Re: To which extent LuaJIT is specific to Lua

From: Leo Romanoff <romixlev@xxxxxxxxx>
To: "luajit@xxxxxxxxxxxxx" <luajit@xxxxxxxxxxxxx>
Date: Fri, 29 Nov 2013 11:27:26 -0800 (PST)
Mike, first of all, thanks a lot for your very insightful answers!

> Mike Pall <mike-1311@xxxxxxxxxx> schrieb am 19:15 Freitag, 29.November 2013:

> > Leo Romanoff wrote:
>>  Is it possible to use (a correspondingly extended) LuaJIT as a generic 
> tracing JIT for other languages with different semantics and execution 
> models? 
> Or is LuaJIT so tightly coupled to Lua, its semantics and execution model 
> that 
> it is almost impossible to reuse it for something significantly different 
> from 
> Lua without rewriting it almost completely?
> 
> You can certainly adapt the overall design and take many parts of
> it. Depends a bit on how close the language is to Lua.

Yes. I suspected this ;-)

>>  I understand that LuaJIT was initially created specifically for Lua. But 
> I'm wondering to which extent LuaJITs inner organization, design and 
> implementation are tied to the semantics of Lua. I can imagine that some 
> parts 
> of LuaJIT (e.g. machine code generation, register allocation, some generic 
> optimizations) are not that much dependent on Lua and its semantics, while 
> some 
> other parts (e.g. some of optimizations) are rather tightly coupled to Lua, 
> because they are only possible if Lua semantics is assumed (e.g. table 
> indexing 
> starts with 1, strings are interned, etc).
> 
> Two key design decision that make it difficult to reuse all of the
> code is the medium-level IR and the stack snapshots. These reflect
> both the semantics of Lua (e.g. hash tables) and its execution
> model.

OK. I'm wondering how much your tracing infrastructure implementation is 
dependent on Lua semantics and its execution model? I.e. could the tracing 
implementation mostly be reused (e.g. taking traces, detecting what and where 
should be traced, storing traces, purging traces, etc)? Obviously certain parts 
of this are almost always language/runtime/execution model dependent, but I 
think that a lot of things are also pretty generic, or?

> OTOH the more recent work, e.g. for the FFI, builds upon lower-level
> parts of the IR. It would be entirely possible to generate IR for
> a C-like language right now, but it would be harder to deal with
> the differences in the execution model.

Could you elaborate a bit more on these differences and related difficulties?

> Interestingly, this is the
> opposite of what you'd be facing when trying to retarget (say)
> LLVM to a dynamic language, because it makes various assumptions
> about the execution model that are geared towards compiling C/C++.

Indeed. I see your point.
BTW, speaking of LLVM I'd like to mention that it is pretty easy to experiment 
with it, extend it, etc.
It is very modular and most of important concerns are clearly separated and 
abstracted.

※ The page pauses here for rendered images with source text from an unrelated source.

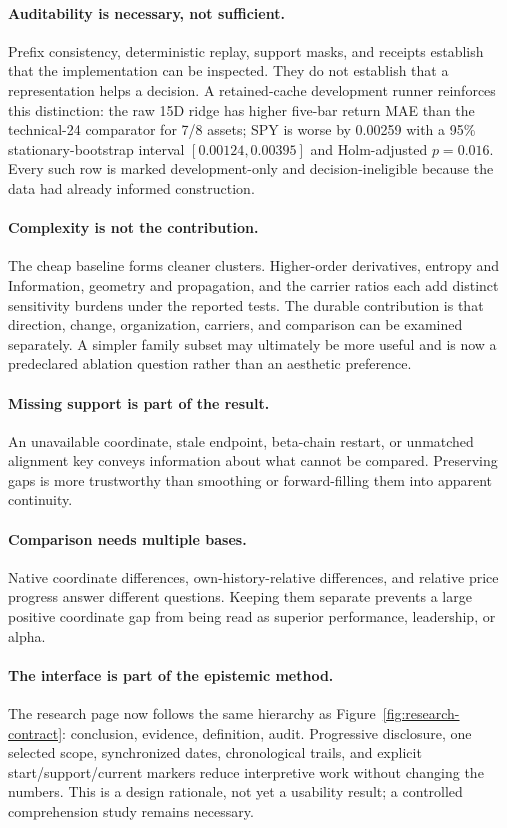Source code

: \documentclass{article}
\begin{document}
\paragraph{Auditability is necessary, not sufficient.}
Prefix consistency, deterministic replay, support masks, and receipts establish that the implementation can be inspected. They do not establish that a representation helps a decision. A retained-cache development runner reinforces this distinction: the raw 15D ridge has higher five-bar return MAE than the technical-24 comparator for 7/8 assets; SPY is worse by 0.00259 with a 95\% stationary-bootstrap interval $[0.00124,0.00395]$ and Holm-adjusted $p=0.016$. Every such row is marked development-only and decision-ineligible because the data had already informed construction.

\paragraph{Complexity is not the contribution.}
The cheap baseline forms cleaner clusters. Higher-order derivatives, entropy and Information, geometry and propagation, and the carrier ratios each add distinct sensitivity burdens under the reported tests. The durable contribution is that direction, change, organization, carriers, and comparison can be examined separately. A simpler family subset may ultimately be more useful and is now a predeclared ablation question rather than an aesthetic preference.

\paragraph{Missing support is part of the result.}
An unavailable coordinate, stale endpoint, beta-chain restart, or unmatched alignment key conveys information about what cannot be compared. Preserving gaps is more trustworthy than smoothing or forward-filling them into apparent continuity.

\paragraph{Comparison needs multiple bases.}
Native coordinate differences, own-history-relative differences, and relative price progress answer different questions. Keeping them separate prevents a large positive coordinate gap from being read as superior performance, leadership, or alpha.

\paragraph{The interface is part of the epistemic method.}
The research page now follows the same hierarchy as Figure~\ref{fig:research-contract}: conclusion, evidence, definition, audit. Progressive disclosure, one selected scope, synchronized dates, chronological trails, and explicit start/support/current markers reduce interpretive work without changing the numbers. This is a design rationale, not yet a usability result; a controlled comprehension study remains necessary.
\end{document}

I'm not saying that it produces better results than LuaJIT. I'm 
just saying that it was developed with extensibility, modularity and 
configurability in mind, which is a good thing when it comes to developing new 
features on top of it.

But see my related questions at the end of this mail.

>>  So, I'm wondering which parts of LuaJIT are generic and which ones are 
> tightly based on Lua semantics? The reason for this question: I'd like to 
> understand better if LuaJIT could be used as a tracing JIT backend for 
> something 
> very different from Lua in its semantics. I understand that it is most likely 
> not possible out of the box and would require adaptations and extensions of 
> LuaJIT. But the question is - how much work would it be? Would one need to 
> rewrite almost all of LuaJIT or may be there are only few places in the code 
> that are very much dependent on the language semantics and therefore need to 
> be 
> adjusted/changed to meet the semantics of a different language? And I'm 
> really in using LuaJIT directly, without mapping the original source language 
> to 
> Lua first, even though it could be possible in some cases.
> 
> I'm not sure I could quantify this.

While LOCs are not a very good measure of complexity, but how big is LuaJIT 
now? And what would be your estimate (either in number of LOCs or percentage of 
code to be changed/added to the core LuaJIT) for retargeting it for a new 
language/execution model, e.g. for some examples mentioned in my original 
message?

I totally understand that counting LOCs in such a complex piece of software 
like a compiler or JIT is not a very good approximation, as every line has more 
complexity than 100s of lines in an average application. I know it very well, 
because I've developed optimizing C compilers in my former life. But due to 
this experience I can roughly translate "compiler LOCs" into the required 
effort. This is why I ask about it. Actually, my former experience is also the 
reason why I started this thread. As an expert in the compiler development 
area, I have a very deep respect for your work on LuaJIT. IMHO, it is really a 
pity that this wonderful technology is currently used only for Lua. I think 
with some adaptations/changes it may be applied in a much broader area with a 
great success.


> Maybe ask Thomas Schilling. He
> wrote a trace compiler for Haskell whose code is based on the core
> parts of the LuaJIT interpreter and trace compiler. Heavily
> modified, of course:
> 
> http://cp.reddit.com/r/haskell/comments/1r4s7b/what_happened_to_the_tracing_jit_work_by_thomas/

Interesting. I've never heard about this attempt. I'll have a look at it. 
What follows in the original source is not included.